WORK TASK >>
This exercise calls for a copy of every line in the listing below that carries the word "media".

Top of RECORDS FOR THIS EXERCISE

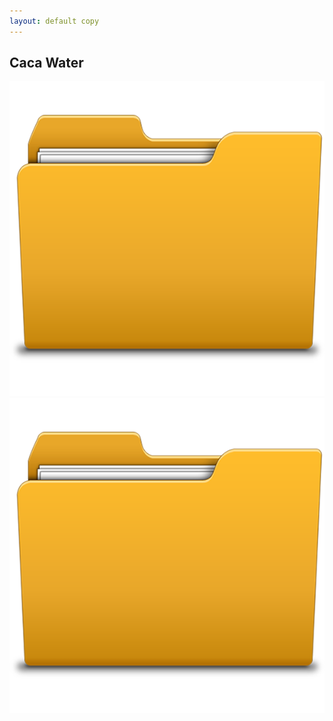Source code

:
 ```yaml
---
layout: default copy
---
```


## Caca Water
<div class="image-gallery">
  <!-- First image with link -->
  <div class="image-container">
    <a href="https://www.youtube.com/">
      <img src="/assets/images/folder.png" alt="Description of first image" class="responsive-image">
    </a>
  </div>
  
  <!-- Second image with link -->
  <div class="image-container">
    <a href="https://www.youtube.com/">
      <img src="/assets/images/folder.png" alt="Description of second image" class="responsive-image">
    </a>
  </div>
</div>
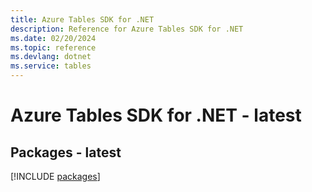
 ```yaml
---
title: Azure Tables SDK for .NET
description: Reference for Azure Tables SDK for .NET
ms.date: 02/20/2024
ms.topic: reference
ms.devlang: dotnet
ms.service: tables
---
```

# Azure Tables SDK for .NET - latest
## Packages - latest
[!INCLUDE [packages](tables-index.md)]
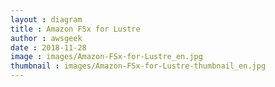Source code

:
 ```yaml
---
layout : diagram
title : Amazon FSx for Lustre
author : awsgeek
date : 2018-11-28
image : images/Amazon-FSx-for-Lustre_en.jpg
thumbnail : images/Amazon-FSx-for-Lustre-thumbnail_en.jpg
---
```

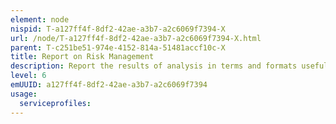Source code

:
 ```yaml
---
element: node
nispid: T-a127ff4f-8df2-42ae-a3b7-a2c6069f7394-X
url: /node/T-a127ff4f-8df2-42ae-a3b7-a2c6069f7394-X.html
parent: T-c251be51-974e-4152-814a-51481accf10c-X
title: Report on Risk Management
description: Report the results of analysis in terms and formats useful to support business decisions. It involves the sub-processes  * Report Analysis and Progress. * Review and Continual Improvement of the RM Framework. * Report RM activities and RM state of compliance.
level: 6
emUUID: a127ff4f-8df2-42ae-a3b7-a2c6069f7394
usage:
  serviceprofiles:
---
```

Bottom of RECORDS FOR THIS EXERCISE
Top of RECORDS FOR THIS EXERCISE

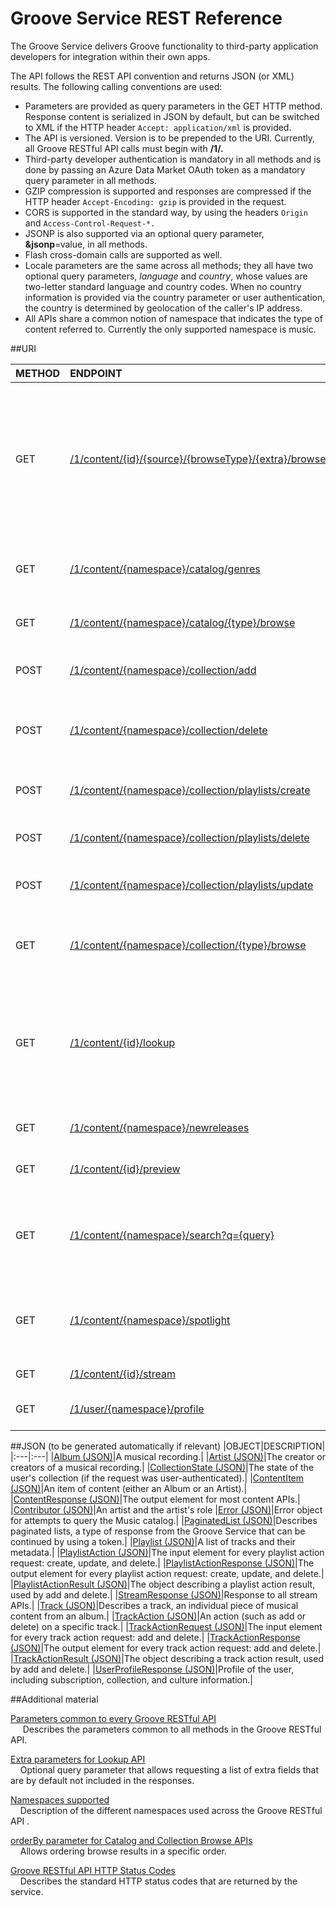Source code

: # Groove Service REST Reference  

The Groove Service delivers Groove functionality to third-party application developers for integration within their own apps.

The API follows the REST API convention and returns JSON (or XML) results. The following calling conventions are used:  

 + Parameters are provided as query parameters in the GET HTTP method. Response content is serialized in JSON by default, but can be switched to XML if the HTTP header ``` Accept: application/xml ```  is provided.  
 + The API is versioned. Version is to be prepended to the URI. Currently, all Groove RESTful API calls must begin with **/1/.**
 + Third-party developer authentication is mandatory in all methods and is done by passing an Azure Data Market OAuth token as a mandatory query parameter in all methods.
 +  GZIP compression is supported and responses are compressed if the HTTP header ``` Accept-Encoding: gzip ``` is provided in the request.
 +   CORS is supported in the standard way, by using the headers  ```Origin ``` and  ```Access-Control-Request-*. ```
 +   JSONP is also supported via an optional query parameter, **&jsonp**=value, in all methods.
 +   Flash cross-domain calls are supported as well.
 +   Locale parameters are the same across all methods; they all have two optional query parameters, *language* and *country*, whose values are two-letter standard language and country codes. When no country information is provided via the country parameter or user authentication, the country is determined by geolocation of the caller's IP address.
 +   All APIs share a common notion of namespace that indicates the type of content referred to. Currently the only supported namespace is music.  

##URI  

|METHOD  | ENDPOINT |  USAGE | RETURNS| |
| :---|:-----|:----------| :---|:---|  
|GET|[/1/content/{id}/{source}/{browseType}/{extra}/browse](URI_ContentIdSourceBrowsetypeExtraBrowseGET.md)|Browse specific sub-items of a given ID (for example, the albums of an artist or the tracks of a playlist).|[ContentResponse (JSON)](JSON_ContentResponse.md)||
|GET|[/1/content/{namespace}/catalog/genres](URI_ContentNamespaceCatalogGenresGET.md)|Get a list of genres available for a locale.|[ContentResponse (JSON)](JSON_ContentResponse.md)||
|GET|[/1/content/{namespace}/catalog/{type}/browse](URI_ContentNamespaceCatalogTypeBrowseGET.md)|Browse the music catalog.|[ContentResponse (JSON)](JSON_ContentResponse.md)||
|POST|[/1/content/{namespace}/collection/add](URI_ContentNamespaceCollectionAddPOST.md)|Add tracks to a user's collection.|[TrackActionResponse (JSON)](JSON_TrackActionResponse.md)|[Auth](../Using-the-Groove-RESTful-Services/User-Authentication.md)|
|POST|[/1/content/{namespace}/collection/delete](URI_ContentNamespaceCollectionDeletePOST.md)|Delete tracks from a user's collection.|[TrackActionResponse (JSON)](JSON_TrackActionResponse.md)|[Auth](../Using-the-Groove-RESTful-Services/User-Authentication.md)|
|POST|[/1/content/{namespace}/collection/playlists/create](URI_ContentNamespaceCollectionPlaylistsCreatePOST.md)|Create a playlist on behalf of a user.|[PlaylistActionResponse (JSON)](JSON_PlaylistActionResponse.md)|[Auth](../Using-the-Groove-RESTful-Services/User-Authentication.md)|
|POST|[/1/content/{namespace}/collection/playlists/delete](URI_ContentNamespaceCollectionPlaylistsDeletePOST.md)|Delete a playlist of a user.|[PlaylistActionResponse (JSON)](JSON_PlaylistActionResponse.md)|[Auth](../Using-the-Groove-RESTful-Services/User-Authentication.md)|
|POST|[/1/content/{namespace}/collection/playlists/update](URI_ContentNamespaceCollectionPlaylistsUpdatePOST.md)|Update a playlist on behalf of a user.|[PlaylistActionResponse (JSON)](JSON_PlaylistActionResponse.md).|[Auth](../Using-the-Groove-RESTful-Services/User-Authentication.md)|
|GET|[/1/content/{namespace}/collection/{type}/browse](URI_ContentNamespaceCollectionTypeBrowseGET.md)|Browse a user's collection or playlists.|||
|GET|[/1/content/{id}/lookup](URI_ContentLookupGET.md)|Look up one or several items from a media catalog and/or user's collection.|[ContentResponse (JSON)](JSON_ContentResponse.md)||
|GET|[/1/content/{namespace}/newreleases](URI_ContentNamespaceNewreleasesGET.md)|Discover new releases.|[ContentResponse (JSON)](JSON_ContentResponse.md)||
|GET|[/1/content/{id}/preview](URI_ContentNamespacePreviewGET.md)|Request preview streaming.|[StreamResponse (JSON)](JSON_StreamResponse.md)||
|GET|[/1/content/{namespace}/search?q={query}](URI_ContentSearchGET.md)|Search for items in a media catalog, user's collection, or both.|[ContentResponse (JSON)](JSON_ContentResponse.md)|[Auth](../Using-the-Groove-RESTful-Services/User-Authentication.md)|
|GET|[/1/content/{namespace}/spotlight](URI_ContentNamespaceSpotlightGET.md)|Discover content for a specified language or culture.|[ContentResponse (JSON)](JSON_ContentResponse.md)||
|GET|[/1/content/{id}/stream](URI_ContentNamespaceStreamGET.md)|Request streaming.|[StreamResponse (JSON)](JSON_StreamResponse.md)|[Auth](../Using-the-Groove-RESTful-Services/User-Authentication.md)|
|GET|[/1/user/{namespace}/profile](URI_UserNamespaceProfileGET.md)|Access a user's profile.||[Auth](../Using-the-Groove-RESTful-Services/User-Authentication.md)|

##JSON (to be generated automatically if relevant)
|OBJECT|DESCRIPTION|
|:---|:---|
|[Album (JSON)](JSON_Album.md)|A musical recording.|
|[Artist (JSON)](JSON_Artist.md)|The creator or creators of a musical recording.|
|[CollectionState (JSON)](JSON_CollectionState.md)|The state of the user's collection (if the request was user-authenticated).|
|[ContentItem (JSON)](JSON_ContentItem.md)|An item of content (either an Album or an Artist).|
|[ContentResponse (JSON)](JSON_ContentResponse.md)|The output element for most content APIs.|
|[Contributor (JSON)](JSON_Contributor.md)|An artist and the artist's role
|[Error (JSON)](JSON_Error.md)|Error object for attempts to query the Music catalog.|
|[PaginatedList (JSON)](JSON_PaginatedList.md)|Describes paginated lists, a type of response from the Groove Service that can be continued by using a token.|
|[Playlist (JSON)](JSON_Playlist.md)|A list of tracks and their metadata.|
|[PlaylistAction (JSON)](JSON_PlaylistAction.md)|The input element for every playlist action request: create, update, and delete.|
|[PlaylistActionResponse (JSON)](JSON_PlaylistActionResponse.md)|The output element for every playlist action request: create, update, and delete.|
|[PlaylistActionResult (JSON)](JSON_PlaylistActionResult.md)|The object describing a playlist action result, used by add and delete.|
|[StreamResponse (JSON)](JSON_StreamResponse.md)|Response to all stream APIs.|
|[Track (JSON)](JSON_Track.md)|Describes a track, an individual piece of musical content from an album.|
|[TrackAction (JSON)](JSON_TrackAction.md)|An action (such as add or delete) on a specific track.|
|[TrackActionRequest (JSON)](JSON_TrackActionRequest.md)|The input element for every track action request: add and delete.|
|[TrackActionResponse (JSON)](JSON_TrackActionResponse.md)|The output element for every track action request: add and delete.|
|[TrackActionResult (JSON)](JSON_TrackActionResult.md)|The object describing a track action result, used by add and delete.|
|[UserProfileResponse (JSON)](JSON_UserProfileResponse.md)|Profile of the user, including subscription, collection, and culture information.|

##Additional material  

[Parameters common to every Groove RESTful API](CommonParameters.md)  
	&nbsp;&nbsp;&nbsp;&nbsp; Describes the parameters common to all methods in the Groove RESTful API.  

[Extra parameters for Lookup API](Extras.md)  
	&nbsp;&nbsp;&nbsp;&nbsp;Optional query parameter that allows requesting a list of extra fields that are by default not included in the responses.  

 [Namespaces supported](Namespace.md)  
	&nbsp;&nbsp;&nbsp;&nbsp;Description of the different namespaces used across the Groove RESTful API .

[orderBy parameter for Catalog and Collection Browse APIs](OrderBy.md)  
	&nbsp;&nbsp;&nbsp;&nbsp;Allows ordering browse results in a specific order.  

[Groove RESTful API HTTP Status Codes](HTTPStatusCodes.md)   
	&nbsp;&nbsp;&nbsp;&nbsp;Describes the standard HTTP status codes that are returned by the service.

Bottom of RECORDS FOR THIS EXERCISE

COMPLETED TASK >>
|GET|[/1/content/{id}/lookup](URI_ContentLookupGET.md)|Look up one or several items from a media catalog and/or user's collection.|[ContentResponse (JSON)](JSON_ContentResponse.md)||
|GET|[/1/content/{namespace}/search?q={query}](URI_ContentSearchGET.md)|Search for items in a media catalog, user's collection, or both.|[ContentResponse (JSON)](JSON_ContentResponse.md)|[Auth](../Using-the-Groove-RESTful-Services/User-Authentication.md)|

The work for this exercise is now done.